Show each line of the data below that has the string "TipoAna" in it.

(Items from a dataset)
---

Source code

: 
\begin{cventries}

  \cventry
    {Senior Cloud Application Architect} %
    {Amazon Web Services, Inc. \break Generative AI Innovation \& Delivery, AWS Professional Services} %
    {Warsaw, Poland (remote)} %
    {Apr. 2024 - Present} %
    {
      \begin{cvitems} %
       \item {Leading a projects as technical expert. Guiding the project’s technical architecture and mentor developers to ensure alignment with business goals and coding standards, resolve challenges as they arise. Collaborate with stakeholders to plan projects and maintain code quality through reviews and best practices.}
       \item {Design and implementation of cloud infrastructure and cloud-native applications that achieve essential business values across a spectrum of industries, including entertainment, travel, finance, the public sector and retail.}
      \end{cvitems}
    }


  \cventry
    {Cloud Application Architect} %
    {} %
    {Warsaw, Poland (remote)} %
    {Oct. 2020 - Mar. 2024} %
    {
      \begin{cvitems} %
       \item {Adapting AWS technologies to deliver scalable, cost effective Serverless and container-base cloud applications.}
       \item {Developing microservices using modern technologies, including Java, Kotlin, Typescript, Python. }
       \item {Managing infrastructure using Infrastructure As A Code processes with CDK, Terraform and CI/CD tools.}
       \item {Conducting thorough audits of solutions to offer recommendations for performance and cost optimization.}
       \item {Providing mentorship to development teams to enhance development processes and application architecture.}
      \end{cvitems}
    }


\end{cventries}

---

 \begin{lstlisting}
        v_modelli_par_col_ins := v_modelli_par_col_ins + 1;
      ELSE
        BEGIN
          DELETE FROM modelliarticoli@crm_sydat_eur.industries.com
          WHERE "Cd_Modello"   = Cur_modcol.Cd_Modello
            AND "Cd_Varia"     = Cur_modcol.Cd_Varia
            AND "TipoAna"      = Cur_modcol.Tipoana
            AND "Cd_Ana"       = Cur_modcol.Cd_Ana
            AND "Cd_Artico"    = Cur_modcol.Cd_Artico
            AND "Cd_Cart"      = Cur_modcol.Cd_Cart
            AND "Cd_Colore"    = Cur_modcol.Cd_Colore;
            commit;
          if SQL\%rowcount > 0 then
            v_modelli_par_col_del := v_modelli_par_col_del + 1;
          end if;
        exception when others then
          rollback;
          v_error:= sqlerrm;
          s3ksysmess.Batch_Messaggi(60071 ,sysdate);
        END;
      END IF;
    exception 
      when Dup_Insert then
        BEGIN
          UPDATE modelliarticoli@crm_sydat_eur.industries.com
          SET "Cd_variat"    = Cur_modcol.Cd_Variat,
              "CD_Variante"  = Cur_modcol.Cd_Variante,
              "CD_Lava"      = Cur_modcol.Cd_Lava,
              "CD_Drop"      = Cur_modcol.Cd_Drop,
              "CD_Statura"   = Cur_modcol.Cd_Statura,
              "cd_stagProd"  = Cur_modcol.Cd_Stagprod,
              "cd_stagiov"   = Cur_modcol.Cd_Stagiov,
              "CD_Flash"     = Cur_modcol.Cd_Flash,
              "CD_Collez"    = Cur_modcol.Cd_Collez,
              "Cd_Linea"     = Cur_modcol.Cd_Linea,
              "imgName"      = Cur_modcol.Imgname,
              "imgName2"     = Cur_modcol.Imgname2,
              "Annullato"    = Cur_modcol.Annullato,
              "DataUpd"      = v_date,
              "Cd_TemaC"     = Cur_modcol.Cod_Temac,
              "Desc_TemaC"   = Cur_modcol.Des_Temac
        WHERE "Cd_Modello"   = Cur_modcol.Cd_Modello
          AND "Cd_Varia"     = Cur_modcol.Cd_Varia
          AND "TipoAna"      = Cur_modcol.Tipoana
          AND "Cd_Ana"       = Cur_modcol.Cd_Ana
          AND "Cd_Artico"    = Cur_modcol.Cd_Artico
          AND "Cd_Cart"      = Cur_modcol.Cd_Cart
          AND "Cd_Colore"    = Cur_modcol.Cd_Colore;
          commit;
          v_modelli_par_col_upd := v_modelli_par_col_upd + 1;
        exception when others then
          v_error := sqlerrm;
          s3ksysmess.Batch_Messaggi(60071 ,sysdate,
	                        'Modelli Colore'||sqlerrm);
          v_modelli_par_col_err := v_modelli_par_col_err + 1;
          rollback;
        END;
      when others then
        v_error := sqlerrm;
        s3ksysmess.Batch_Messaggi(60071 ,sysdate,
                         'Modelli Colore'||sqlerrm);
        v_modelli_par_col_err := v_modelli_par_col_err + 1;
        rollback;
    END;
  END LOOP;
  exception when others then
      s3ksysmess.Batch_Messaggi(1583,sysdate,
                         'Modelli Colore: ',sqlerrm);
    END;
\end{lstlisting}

---

■ **Answer**
            AND "TipoAna"      = Cur_modcol.Tipoana
          AND "TipoAna"      = Cur_modcol.Tipoana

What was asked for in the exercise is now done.